On June 29, the Office of the Comptroller of the Currency (OCC) issued its Semiannual Risk Perspective for Spring 2020 (OCC Report). The OCC report sets out the key issues facing the banking system and the effects of the COVID-19 crisis on the federal banking industry. It presents data in four main areas: operating environment, bank performance, special risk topic and trends in key risks.
Those national banks and federal saving associations regulated by the OCC must identify and address those operational risks that may arise from the implementation of alternate control processes brought about in response to COVID-19, and the heightened cyber risk environment.
Operational Risks Related to COVID-19 Pandemic Impact and Response
Banks have responded swiftly and effectively to implement business continuity plans while maintaining their operations. However, new processes present potential risks and control considerations:
- Cybersecurity Vulnerabilities Associated with Teleworking Tools. Implementation of teleworking tools such as virtual private networks (VPN) and virtual conferencing services can increase cybersecurity vulnerabilities. Configure, secure and monitor these tools as appropriate. Additional steps may be required if employees use personal devices to connect to bank systems.
- Stress on Telecommunications Capacity. Increased use of online and mobile systems by customers, bank staff and third-party service providers may stress or adversely affect banks’ telecommunications capacity. Effectively manage technology infrastructures to provide additional necessary telecommunications bandwidth to maintain appropriate service levels.
- Fraud and Exposure Risk. Sensitive processes performed outside of bank properties and devices can increase the risk of fraud and potential for exposure of customer confidential information. Consider appropriate monitoring and oversight.
- Stress on Change Management Processes. Rapid implementation of new systems, including automation or processes to address evolving operating environments and customer needs, may stress existing change management processes. Apply appropriate change management, and particularly third-party risk management.
- Reduction in Service Delivery. Monitor closely operational workloads, service levels and third-party service provider performance to address potential reductions in their service delivery levels because of pandemic responses promptly.
Heightened Cybersecurity Risk Environment
Cyber threat actors continue to target banks, their customers and their third parties. These include phishing threats against bank customers and staff, and an increasing number of attacks focused on the use of “teleworking tools”: VPNs, virtual teleconferencing services and other remote telecommunication technologies.

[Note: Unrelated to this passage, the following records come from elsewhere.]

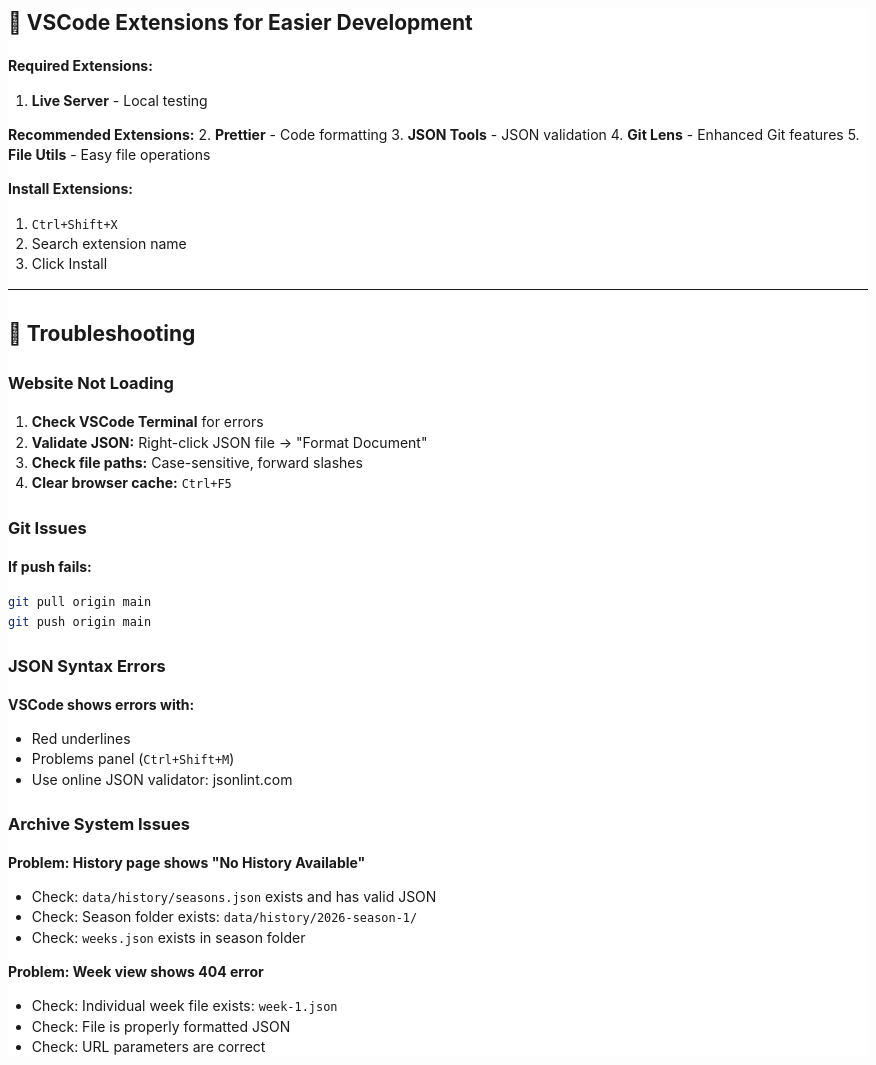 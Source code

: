 
## 🔧 VSCode Extensions for Easier Development

**Required Extensions:**
1. **Live Server** - Local testing

**Recommended Extensions:**
2. **Prettier** - Code formatting
3. **JSON Tools** - JSON validation
4. **Git Lens** - Enhanced Git features
5. **File Utils** - Easy file operations

**Install Extensions:**
1. `Ctrl+Shift+X`
2. Search extension name
3. Click Install

---

## 🐛 Troubleshooting

### Website Not Loading
1. **Check VSCode Terminal** for errors
2. **Validate JSON:** Right-click JSON file → "Format Document"
3. **Check file paths:** Case-sensitive, forward slashes
4. **Clear browser cache:** `Ctrl+F5`

### Git Issues
**If push fails:**
```bash
git pull origin main
git push origin main
```

### JSON Syntax Errors
**VSCode shows errors with:**
- Red underlines
- Problems panel (`Ctrl+Shift+M`)
- Use online JSON validator: jsonlint.com

### Archive System Issues

**Problem: History page shows "No History Available"**
- Check: `data/history/seasons.json` exists and has valid JSON
- Check: Season folder exists: `data/history/2026-season-1/`
- Check: `weeks.json` exists in season folder

**Problem: Week view shows 404 error**
- Check: Individual week file exists: `week-1.json`
- Check: File is properly formatted JSON
- Check: URL parameters are correct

The OCC report highlights several risk management controls for bank cybersecurity found in the “Joint Statement on Heightened Cybersecurity Risk” issued on January 16:
- Review, update and test backup, incident response and business continuity plans
- Protect against unauthorized access through the use of strong authentication
- Securely configure systems and services to protect against malware and malicious actors’ access
In addition, the OCC Report emphasizes the critical role that bank boards and management play in responding to an attack, recommends measures to build the resilience of systems and operations against cyber threats, including:
- Maintain system backups either on logically segmented portions of the network or offline media
- Test recovery capabilities to respond to ransomware or other destructive malware that encrypts or corrupts data, including backup data
Risk management and oversight must adapt as operations transition in this stressed environment.
Our Financial Services and Privacy, Cybersecurity and Data Management teams will continue to share the latest developments impacting the financial institutions sector and provide insights as we continue to monitor the ever-changing, ever-shifting legal landscape on these issues.